National Gallery of Armenia
- Established: 1921
- Location: Yerevan, Armenia
- Type: Art gallery
- Visitors: 105,000 (2026)
- Director: Marina Hakobyan
- Website: gallery.am

= National Gallery of Armenia =

Art gallery in Yerevan, Armenia

The National Gallery of Armenia (Հայաստանի ազգային պատկերասրահ, Hayastani azgayin patkerasrah) is the largest fine arts museum in Armenia. Located on Yerevan's Republic Square, the museum has one of the most prominent locations in the Armenian capital. The National Gallery of Armenia is the only museum in the region distinguished by the breadth and scale of its collection of world fine art. Its collections include masterpieces by world-renowned artists such as Hovhannes Aivazovsky, Vardges Sureniants, Arshile Gorky, Marc Chagall, Wassily Kandinsky, Donatello, Tintoretto, and many others. The Gallery also preservs unique fragments of medieval Armenian church frescoes from Armenia and Armenian cultural centers abroad, including Aruch, Lmbatavank, Tatev, Haghpat, Ani, Talin, Akhtala, Kobayr, Meghri, and Crimea. In addition, it houses an exceptional archive of approximately 200,000 items, including photographs, notebooks, letters, articles, personal belongings, and documentary materials related to prominent Armenian and international artists and significant cultural events. The museum had 105,000 visitors in 2026.

==History==
The National Gallery of Armenia (NGA) was founded in 1921 under the decree of the Armenian Soviet Socialist Republic (Armenian SSR) and represents the artistic section of the State museum. Upon its establishment the NGA's art section encountered difficulties, largely because Yerevan lacked state owned and private art collections to form the core of the collection. The first works to enter the collection where the dozens of works purchased from an Armenian painters' exhibition in August 1921.

A decisive factor in the founding of the NGA's art collection was the transfer of the renowned collection of the Armenian Cultural Center (the former Lazarian Seminary, Moscow) and also the donations made by Armenian artists to the NGA. By 1925, 400 pieces by Armenian, Russian and European artists were on display throughout the six halls which compose the museum's art section.

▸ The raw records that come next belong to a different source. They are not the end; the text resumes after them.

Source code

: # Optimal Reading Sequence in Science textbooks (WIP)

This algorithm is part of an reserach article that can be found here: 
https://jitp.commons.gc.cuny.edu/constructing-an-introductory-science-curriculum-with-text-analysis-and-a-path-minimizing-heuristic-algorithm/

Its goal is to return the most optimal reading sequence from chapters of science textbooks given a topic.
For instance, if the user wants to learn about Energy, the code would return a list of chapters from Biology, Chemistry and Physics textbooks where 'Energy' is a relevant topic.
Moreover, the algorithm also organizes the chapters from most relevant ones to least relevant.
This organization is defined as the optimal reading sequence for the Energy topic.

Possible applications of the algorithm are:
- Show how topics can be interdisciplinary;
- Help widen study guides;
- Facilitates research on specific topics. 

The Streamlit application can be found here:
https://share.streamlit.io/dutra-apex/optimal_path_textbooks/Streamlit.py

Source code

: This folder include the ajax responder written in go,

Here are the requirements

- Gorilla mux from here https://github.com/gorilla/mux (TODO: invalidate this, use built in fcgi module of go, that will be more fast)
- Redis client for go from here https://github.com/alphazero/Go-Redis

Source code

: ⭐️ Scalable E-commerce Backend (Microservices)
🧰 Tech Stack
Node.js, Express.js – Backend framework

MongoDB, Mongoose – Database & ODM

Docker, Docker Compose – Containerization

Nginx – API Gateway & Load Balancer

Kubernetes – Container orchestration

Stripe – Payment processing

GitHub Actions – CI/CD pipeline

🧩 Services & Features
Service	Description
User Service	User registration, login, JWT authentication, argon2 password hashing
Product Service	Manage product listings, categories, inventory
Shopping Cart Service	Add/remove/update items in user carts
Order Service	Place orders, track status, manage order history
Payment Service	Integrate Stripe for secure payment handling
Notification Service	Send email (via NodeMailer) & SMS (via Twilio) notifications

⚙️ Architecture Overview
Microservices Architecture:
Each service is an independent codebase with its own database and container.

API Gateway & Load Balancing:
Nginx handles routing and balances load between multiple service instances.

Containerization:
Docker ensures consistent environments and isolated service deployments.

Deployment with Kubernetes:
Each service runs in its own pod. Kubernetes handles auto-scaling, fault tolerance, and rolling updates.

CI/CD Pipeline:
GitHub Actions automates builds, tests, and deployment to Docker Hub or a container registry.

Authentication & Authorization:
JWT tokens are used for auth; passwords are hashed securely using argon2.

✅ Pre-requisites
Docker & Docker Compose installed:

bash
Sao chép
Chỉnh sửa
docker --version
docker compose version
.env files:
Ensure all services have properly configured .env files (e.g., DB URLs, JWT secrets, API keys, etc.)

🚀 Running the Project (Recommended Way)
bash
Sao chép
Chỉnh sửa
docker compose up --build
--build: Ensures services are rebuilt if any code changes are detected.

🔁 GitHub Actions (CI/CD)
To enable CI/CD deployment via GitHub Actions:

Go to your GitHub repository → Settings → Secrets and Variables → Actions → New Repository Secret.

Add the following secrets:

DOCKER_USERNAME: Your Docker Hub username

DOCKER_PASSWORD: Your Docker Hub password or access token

By 1935, the state art section, which had undergone many refurbishments, became a separate Art Museum. In 1947 the gallery was re-dubbed the State Picture Gallery of Armenia and subsequently renamed the National Gallery of Armenia in 1991. The art gallery's large collection of works are on display thanks to the efforts of many dedicated compatriots and friendly donations from foreign associates.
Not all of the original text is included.